◆ **Data**:

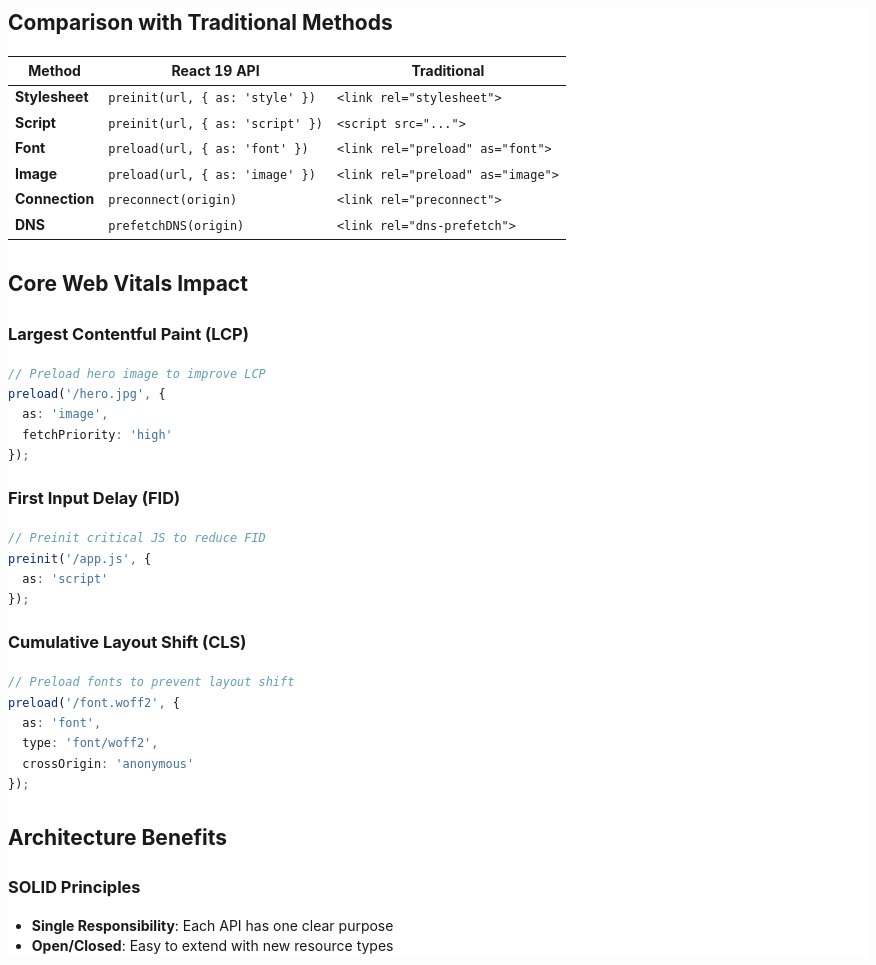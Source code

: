 ## Comparison with Traditional Methods

| Method | React 19 API | Traditional |
|--------|--------------|-------------|
| **Stylesheet** | `preinit(url, { as: 'style' })` | `<link rel="stylesheet">` |
| **Script** | `preinit(url, { as: 'script' })` | `<script src="...">` |
| **Font** | `preload(url, { as: 'font' })` | `<link rel="preload" as="font">` |
| **Image** | `preload(url, { as: 'image' })` | `<link rel="preload" as="image">` |
| **Connection** | `preconnect(origin)` | `<link rel="preconnect">` |
| **DNS** | `prefetchDNS(origin)` | `<link rel="dns-prefetch">` |

## Core Web Vitals Impact

### Largest Contentful Paint (LCP)

```typescript
// Preload hero image to improve LCP
preload('/hero.jpg', {
  as: 'image',
  fetchPriority: 'high'
});
```

### First Input Delay (FID)

```typescript
// Preinit critical JS to reduce FID
preinit('/app.js', {
  as: 'script'
});
```

### Cumulative Layout Shift (CLS)

```typescript
// Preload fonts to prevent layout shift
preload('/font.woff2', {
  as: 'font',
  type: 'font/woff2',
  crossOrigin: 'anonymous'
});
```

## Architecture Benefits

### SOLID Principles
- **Single Responsibility**: Each API has one clear purpose
- **Open/Closed**: Easy to extend with new resource types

◆ **Assigned task**:
Copy each line holding the word "link" from the listing above.

◆ **Response to the exercise**:
| **Stylesheet** | `preinit(url, { as: 'style' })` | `<link rel="stylesheet">` |
| **Font** | `preload(url, { as: 'font' })` | `<link rel="preload" as="font">` |
| **Image** | `preload(url, { as: 'image' })` | `<link rel="preload" as="image">` |
| **Connection** | `preconnect(origin)` | `<link rel="preconnect">` |
| **DNS** | `prefetchDNS(origin)` | `<link rel="dns-prefetch">` |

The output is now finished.